Which lines below mention "unique"? Pick each one out.

Start of Information shown

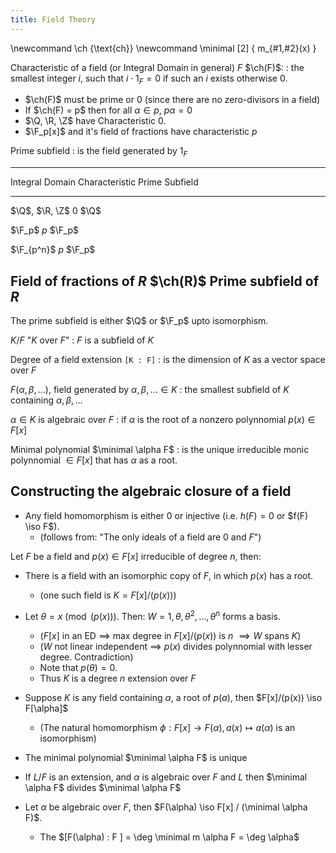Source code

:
 ```yaml
---
title: Field Theory
---
```


\newcommand \ch {\text{ch}}
\newcommand \minimal  [2] { m_{#1,#2}(x) }

Characteristic of a field (or Integral Domain in general) $F$ $\ch(F)$:
:   the smallest integer $i$, such that $i \cdot 1_F = 0$ if such an $i$
    exists otherwise $0$.

-   $\ch(F)$ must be prime or 0 (since there are no zero-divisors in a
    field)
-   If $\ch(F) = p$ then for all $\alpha \in p$, $p \alpha = 0$
-   $\Q, \R, \Z$ have Characteristic $0$.
-   $\F_p[x]$ and it's field of fractions have characteristic $p$

Prime subfield
:   is the field generated by $1_F$


  -----------------------------------------------------------------------
  Integral Domain           Characteristic      Prime Subfield
  ------------------------- ------------------- -------------------------
  $\Q$, $\R, \Z$            0                   $\Q$

  $\F_p$                    $p$                 $\F_p$

  $\F_{p^n}$                $p$                 $\F_p$

  Field of fractions of $R$ $\ch(R)$            Prime subfield of $R$
  -----------------------------------------------------------------------

The prime subfield is either $\Q$ or $\F_p$ upto isomorphism.

$K / F$ "$K$ over $F$"
:   $F$ is a subfield of $K$

Degree of a field extension `[K : F]`
:   is the dimension of $K$ as a vector space over $F$

$F(\alpha, \beta, \ldots)$, field generated by $\alpha, \beta, \ldots \in K$
:   the smallest subfield of $K$ containing $\alpha, \beta, \ldots$

$\alpha \in K$ is algebraic over $F$
:   if $\alpha$ is the root of a nonzero polynnomial $p(x) \in F[x]$

Minimal polynomial $\minimal \alpha F$
:   is the unique irreducible monic polynnomial $\in F[x]$ that has $\alpha$
    as a root.

Constructing the algebraic closure of a field
---------------------------------------------


-   Any field homomorphism is either $0$ or injective (i.e. $h(F) = 0$
    or $f(F) \iso F$).
    -   (follows from: "The only ideals of a field are $0$ and $F$")

Let $F$ be a field and $p(x) \in F[x]$ irreducible of degree $n$, then:

-   There is a field with an isomorphic copy of $F$, in which
    $p(x)$ has a root.
    -   (one such field is $K = F[x] / (p(x))$)
-   Let $\theta = x \pmod {(p(x))}$. Then:
    $W = 1, \theta, \theta^2, \ldots, \theta^n$ forms a basis.
    -   ($F[x]$ in an ED $\implies$ max degree in $F[x] / (p(x))$ is $n$
        $\implies W$ spans $K$)
    -   ($W$ not linear independent $\implies$ $p(x)$ divides
        polynnomial with lesser degree. Contradiction)
    - Note that $p(\theta) = 0$.
    - Thus $K$ is a degree $n$  extension over $F$

-   Suppose $K$ is any field containing $\alpha$, a root of $p(a)$, then
    $F[x]/(p(x)) \iso F[\alpha]$
    -   (The natural homomorphism
        $\phi : F[x] \to F(\alpha), a(x) \mapsto a(\alpha)$ is an
        isomorphism)

-   The minimal polynomial $\minimal \alpha F$ is unique

-   If $L/F$ is an extension, and $\alpha$ is algebraic over $F$ and $L$
    then $\minimal \alpha F$ divides $\minimal \alpha F$

-   Let $\alpha$ be algebraic over $F$, then
    $F(\alpha) \iso F[x] / (\minimal \alpha F)$. 
    - The $[F(\alpha) : F ]  = \deg \minimal m \alpha F = \deg \alpha$

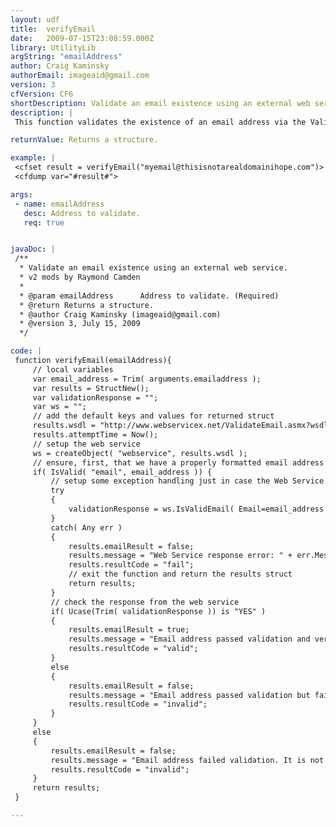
 ```yaml
---
layout: udf
title:  verifyEmail
date:   2009-07-15T23:08:59.000Z
library: UtilityLib
argString: "emailAddress"
author: Craig Kaminsky
authorEmail: imageaid@gmail.com
version: 3
cfVersion: CF6
shortDescription: Validate an email existence using an external web service.
description: |
 This function validates the existence of an email address via the ValidateEmail Web Service at webservicex.net.

returnValue: Returns a structure.

example: |
 <cfset result = verifyEmail("myemail@thisisnotarealdomainihope.com")>
 <cfdump var="#result#">

args:
 - name: emailAddress
   desc: Address to validate.
   req: true


javaDoc: |
 /**
  * Validate an email existence using an external web service.
  * v2 mods by Raymond Camden
  * 
  * @param emailAddress      Address to validate. (Required)
  * @return Returns a structure. 
  * @author Craig Kaminsky (imageaid@gmail.com) 
  * @version 3, July 15, 2009 
  */

code: |
 function verifyEmail(emailAddress){
     // local variables
     var email_address = Trim( arguments.emailaddress );
     var results = StructNew();
     var validationResponse = "";
     var ws = "";
     // add the default keys and values for returned struct 
     results.wsdl = "http://www.webservicex.net/ValidateEmail.asmx?wsdl";
     results.attemptTime = Now();
     // setup the web service
     ws = createObject( "webservice", results.wsdl );
     // ensure, first, that we have a properly formatted email address
     if( IsValid( "email", email_address )) {
         // setup some exception handling just in case the Web Service is down, etc.
         try
         {
             validationResponse = ws.IsValidEmail( Email=email_address );
         }
         catch( Any err )
         {
             results.emailResult = false;
             results.message = "Web Service response error: " + err.Message;
             results.resultCode = "fail";
             // exit the function and return the results struct
             return results;
         }            
         // check the response from the web service
         if( Ucase(Trim( validationResponse )) is "YES" )
         {
             results.emailResult = true;
             results.message = "Email address passed validation and verification.";
             results.resultCode = "valid";
         }
         else
         {
             results.emailResult = false;
             results.message = "Email address passed validation but failed verification.";
             results.resultCode = "invalid";
         }
     }
     else
     {
         results.emailResult = false;
         results.message = "Email address failed validation. It is not properly formatted.";
         results.resultCode = "invalid";
     }
     return results;
 }

---
```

End of Information shown

◆ **Task solution**:
:   is the unique irreducible monic polynnomial $\in F[x]$ that has $\alpha$
-   The minimal polynomial $\minimal \alpha F$ is unique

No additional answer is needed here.